Exercise:
State how many lines in the records below contain the string "resource", and give nothing besides that number.

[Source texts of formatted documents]
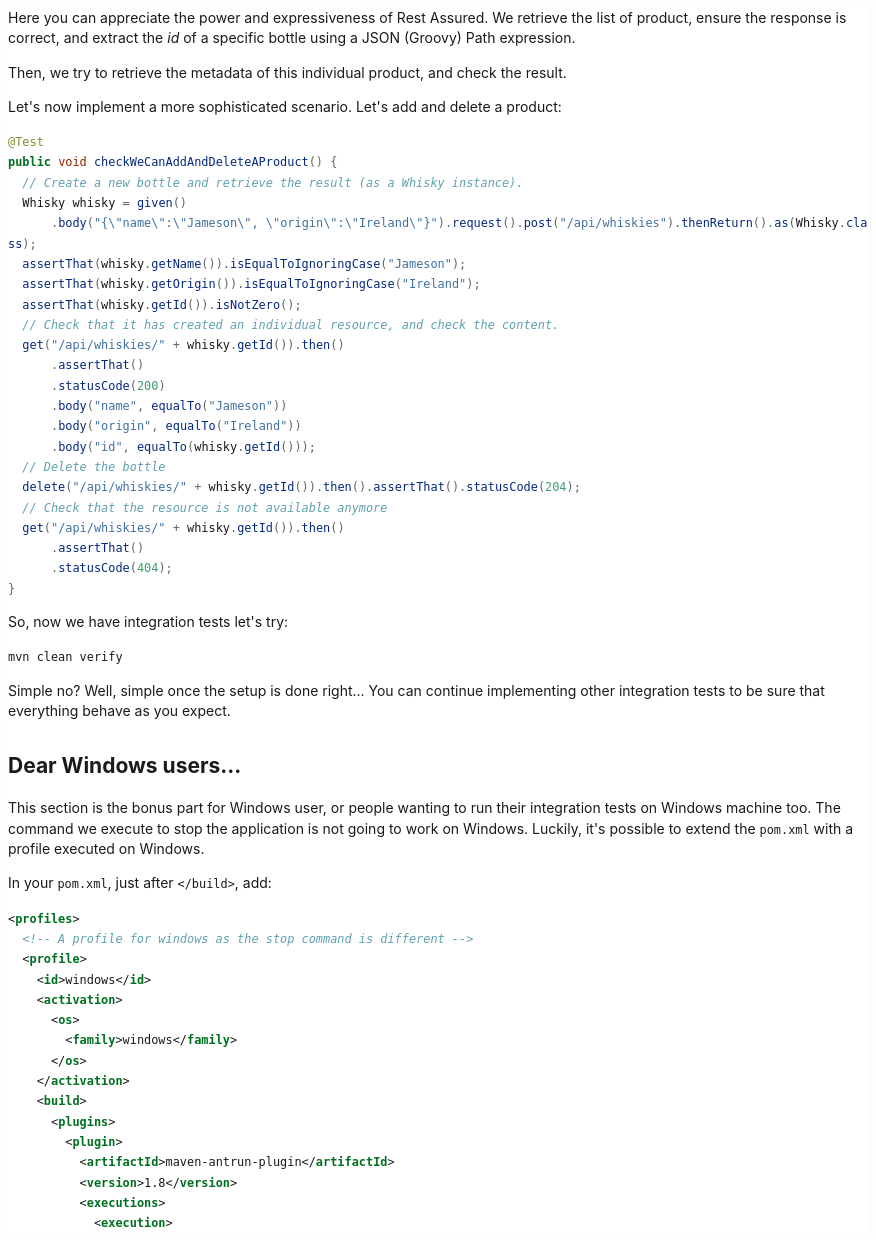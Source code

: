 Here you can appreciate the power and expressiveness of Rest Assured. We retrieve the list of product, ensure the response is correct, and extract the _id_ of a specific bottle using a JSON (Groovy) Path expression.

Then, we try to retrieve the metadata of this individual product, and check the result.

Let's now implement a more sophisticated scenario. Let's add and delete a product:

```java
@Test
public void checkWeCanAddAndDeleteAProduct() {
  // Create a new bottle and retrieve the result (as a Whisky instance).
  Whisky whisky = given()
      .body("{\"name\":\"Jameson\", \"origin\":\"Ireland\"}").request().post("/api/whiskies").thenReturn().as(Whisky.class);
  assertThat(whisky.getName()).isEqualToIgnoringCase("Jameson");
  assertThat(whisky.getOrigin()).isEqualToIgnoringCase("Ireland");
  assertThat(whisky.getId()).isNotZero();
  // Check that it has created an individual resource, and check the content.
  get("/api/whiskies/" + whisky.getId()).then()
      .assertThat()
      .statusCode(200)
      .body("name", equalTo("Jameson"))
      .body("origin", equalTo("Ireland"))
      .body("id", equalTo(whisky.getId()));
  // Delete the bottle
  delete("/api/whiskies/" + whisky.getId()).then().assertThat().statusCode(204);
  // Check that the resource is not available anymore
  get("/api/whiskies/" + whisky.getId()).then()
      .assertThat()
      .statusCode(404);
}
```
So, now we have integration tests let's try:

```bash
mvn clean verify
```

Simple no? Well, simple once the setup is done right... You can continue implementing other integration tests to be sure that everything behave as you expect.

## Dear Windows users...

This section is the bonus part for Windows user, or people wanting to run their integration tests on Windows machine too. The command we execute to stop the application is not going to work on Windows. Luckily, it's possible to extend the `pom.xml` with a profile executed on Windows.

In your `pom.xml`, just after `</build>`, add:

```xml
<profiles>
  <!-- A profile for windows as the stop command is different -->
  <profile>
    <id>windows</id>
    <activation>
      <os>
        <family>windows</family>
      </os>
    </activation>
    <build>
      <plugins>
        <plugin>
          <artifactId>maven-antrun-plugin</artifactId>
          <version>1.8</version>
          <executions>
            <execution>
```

Answer space:
2